**Recorded information**:
——————

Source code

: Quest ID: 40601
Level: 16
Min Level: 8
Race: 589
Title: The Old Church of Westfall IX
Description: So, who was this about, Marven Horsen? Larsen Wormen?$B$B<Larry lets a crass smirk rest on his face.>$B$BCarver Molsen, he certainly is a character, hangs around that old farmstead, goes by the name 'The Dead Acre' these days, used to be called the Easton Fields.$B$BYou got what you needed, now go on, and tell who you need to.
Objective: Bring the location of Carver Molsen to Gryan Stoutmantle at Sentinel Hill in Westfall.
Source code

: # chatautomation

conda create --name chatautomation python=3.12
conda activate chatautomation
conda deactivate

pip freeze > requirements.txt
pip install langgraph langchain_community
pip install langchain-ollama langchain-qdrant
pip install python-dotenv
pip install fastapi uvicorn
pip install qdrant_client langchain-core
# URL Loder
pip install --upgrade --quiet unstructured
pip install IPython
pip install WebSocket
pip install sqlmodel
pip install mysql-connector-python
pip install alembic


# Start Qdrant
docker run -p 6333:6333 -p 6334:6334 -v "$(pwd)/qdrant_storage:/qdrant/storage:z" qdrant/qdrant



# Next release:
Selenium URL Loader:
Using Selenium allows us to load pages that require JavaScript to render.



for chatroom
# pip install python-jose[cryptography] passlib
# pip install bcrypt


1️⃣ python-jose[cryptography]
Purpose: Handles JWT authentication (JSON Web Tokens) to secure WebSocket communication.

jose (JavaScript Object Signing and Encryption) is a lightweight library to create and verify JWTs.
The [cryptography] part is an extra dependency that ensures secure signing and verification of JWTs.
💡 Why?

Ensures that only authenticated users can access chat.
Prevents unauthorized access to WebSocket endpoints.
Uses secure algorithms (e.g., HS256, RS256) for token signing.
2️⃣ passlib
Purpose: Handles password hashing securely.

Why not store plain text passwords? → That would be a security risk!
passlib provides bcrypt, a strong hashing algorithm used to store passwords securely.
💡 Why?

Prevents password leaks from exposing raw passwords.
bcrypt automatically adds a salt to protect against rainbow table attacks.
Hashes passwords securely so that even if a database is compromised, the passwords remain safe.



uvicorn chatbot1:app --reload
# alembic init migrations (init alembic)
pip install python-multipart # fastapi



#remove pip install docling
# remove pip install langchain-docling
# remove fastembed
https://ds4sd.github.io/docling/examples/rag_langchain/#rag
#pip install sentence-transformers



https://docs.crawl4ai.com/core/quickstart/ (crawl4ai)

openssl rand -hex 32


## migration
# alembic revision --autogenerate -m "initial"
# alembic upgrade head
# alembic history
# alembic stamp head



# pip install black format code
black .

——————

**What to work on**: Extract all of the material exactly as it is written.

**Response**:
Source code

: Quest ID: 40601
Level: 16
Min Level: 8
Race: 589
Title: The Old Church of Westfall IX
Description: So, who was this about, Marven Horsen? Larsen Wormen?$B$B<Larry lets a crass smirk rest on his face.>$B$BCarver Molsen, he certainly is a character, hangs around that old farmstead, goes by the name 'The Dead Acre' these days, used to be called the Easton Fields.$B$BYou got what you needed, now go on, and tell who you need to.
Objective: Bring the location of Carver Molsen to Gryan Stoutmantle at Sentinel Hill in Westfall.
Source code

: # chatautomation

conda create --name chatautomation python=3.12
conda activate chatautomation
conda deactivate

pip freeze > requirements.txt
pip install langgraph langchain_community
pip install langchain-ollama langchain-qdrant
pip install python-dotenv
pip install fastapi uvicorn
pip install qdrant_client langchain-core
# URL Loder
pip install --upgrade --quiet unstructured
pip install IPython
pip install WebSocket
pip install sqlmodel
pip install mysql-connector-python
pip install alembic


# Start Qdrant
docker run -p 6333:6333 -p 6334:6334 -v "$(pwd)/qdrant_storage:/qdrant/storage:z" qdrant/qdrant



# Next release:
Selenium URL Loader:
Using Selenium allows us to load pages that require JavaScript to render.



for chatroom
# pip install python-jose[cryptography] passlib
# pip install bcrypt


1️⃣ python-jose[cryptography]
Purpose: Handles JWT authentication (JSON Web Tokens) to secure WebSocket communication.

jose (JavaScript Object Signing and Encryption) is a lightweight library to create and verify JWTs.
The [cryptography] part is an extra dependency that ensures secure signing and verification of JWTs.
💡 Why?

Ensures that only authenticated users can access chat.
Prevents unauthorized access to WebSocket endpoints.
Uses secure algorithms (e.g., HS256, RS256) for token signing.
2️⃣ passlib
Purpose: Handles password hashing securely.

Why not store plain text passwords? → That would be a security risk!
passlib provides bcrypt, a strong hashing algorithm used to store passwords securely.
💡 Why?

Prevents password leaks from exposing raw passwords.
bcrypt automatically adds a salt to protect against rainbow table attacks.
Hashes passwords securely so that even if a database is compromised, the passwords remain safe.



uvicorn chatbot1:app --reload
# alembic init migrations (init alembic)
pip install python-multipart # fastapi



#remove pip install docling
# remove pip install langchain-docling
# remove fastembed
https://ds4sd.github.io/docling/examples/rag_langchain/#rag
#pip install sentence-transformers



https://docs.crawl4ai.com/core/quickstart/ (crawl4ai)

openssl rand -hex 32


## migration
# alembic revision --autogenerate -m "initial"
# alembic upgrade head
# alembic history
# alembic stamp head



# pip install black format code
black .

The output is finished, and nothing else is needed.